I would **not** wire GitHub Issues directly to a mutation-capable autonomous fixer on day one.

#### Manual dispatch
Still the safest default for early rollout:
- human reads issue
- human spawns ACP session
- agent investigates/fixes inside bounded workspace

---

### 7) Direct commits to running branch, or feature branches + PRs?

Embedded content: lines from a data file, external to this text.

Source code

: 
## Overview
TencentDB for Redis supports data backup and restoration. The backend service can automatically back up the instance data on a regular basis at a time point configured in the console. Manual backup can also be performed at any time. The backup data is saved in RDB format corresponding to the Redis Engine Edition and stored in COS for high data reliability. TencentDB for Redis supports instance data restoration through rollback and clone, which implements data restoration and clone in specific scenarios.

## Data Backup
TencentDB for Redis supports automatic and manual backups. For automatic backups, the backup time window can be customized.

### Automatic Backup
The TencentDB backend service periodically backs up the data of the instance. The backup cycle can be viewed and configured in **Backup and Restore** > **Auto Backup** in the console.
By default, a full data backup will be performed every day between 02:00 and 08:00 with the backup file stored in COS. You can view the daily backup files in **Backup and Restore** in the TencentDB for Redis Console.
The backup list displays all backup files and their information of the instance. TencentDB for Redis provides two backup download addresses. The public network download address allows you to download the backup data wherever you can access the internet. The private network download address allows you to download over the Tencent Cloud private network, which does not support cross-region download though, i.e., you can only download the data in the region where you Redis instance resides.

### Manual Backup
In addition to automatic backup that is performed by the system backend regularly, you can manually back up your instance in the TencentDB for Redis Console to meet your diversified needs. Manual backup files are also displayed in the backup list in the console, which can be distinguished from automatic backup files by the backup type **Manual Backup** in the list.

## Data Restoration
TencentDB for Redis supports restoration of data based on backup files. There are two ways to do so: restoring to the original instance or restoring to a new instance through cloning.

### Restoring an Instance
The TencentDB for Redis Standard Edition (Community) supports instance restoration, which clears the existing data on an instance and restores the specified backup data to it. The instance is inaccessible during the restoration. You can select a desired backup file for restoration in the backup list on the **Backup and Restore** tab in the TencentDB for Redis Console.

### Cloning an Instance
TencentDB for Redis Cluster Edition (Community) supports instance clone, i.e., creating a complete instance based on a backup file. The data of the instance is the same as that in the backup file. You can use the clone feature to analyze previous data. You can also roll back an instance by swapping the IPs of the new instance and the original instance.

**Recommendation:** feature branch per issue, human-reviewed PR or merge.

- **Default**
  - branch per issue

  - commit there
  - review
  - merge/deploy
- **Direct commits**
  - acceptable only for emergency local hotfixes
  - tiny reversible diff
  - explicit rollback point
  - no schema/dependency/auth changes

If you skip GitHub PRs for internal ops, I would still keep:
- one branch per incident
- one rollback tag / known-good ref
- one human checkpoint before merge to the running branch

---

### 8) Scope boundary, and when to escalate

### Safe-ish default scope
- config changes
- targeted code patches
- small tests/docs updates
- logging/observability improvements
- localized bug fixes

### Escalate to a human for
- dependency upgrades
- lockfile churn
- migrations
- auth / OAuth / credentials

- security-sensitive changes
- data deletion / resets
- branch surgery / destructive git
- unclear root cause
- changes that touch multiple subsystems
- anything that needs judgment more than execution

A good rule is:

> If the fix changes trust boundaries, deployment shape, data shape, or dependency graph, escalate.

---

### 9) Should the agent have memory/history access?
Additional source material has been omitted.